*** Data supplied

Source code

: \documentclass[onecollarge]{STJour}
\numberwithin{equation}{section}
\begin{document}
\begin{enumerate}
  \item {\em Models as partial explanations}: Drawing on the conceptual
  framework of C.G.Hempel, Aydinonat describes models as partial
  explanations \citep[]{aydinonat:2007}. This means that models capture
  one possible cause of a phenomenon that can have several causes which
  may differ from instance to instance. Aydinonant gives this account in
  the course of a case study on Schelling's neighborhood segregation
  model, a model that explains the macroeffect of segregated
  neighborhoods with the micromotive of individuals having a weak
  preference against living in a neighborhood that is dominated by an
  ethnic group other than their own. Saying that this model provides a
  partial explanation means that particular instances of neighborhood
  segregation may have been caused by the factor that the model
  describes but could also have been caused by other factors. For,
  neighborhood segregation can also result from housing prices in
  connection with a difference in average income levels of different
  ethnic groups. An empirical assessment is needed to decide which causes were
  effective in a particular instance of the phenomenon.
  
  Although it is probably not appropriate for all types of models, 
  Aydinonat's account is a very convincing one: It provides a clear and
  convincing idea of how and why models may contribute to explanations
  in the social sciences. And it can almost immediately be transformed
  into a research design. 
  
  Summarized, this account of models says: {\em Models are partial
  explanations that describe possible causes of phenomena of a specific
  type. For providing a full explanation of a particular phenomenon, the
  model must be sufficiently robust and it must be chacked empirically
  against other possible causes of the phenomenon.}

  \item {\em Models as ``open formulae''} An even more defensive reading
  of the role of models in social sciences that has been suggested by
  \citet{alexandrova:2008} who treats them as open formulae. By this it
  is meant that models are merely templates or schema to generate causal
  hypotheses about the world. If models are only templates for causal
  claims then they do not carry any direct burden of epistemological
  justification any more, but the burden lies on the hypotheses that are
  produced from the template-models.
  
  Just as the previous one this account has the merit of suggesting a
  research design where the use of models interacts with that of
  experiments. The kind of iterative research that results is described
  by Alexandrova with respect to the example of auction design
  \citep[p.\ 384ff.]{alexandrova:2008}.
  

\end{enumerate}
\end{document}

******
*** Data supplied

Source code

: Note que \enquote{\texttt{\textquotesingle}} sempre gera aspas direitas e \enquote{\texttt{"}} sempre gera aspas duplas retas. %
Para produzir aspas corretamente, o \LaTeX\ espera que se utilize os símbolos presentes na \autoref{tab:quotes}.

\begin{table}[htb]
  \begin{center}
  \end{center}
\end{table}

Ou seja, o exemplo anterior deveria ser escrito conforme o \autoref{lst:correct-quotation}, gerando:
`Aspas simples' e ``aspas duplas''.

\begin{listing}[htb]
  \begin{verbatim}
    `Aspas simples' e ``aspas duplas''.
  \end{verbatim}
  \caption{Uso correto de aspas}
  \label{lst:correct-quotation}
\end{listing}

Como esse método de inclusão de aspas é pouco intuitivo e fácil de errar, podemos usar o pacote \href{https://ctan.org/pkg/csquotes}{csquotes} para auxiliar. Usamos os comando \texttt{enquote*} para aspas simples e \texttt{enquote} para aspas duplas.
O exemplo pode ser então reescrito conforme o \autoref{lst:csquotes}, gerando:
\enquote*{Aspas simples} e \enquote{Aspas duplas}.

******
*** Data supplied

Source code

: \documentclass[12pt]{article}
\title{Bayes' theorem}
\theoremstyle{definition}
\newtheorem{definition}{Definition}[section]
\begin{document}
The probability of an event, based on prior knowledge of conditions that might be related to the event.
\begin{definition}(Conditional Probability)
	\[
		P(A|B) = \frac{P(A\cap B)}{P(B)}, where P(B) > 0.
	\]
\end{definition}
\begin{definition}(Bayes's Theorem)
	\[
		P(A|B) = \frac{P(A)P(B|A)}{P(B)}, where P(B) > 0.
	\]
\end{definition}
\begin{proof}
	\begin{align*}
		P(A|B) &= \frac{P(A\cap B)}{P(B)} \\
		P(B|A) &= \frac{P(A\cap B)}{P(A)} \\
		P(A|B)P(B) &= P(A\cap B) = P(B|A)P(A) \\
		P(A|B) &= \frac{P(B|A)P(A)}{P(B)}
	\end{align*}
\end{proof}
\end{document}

******

### Requirement:
Give the total number of lines in the entries that contain the word "more", with no other words.

### Task answer:
2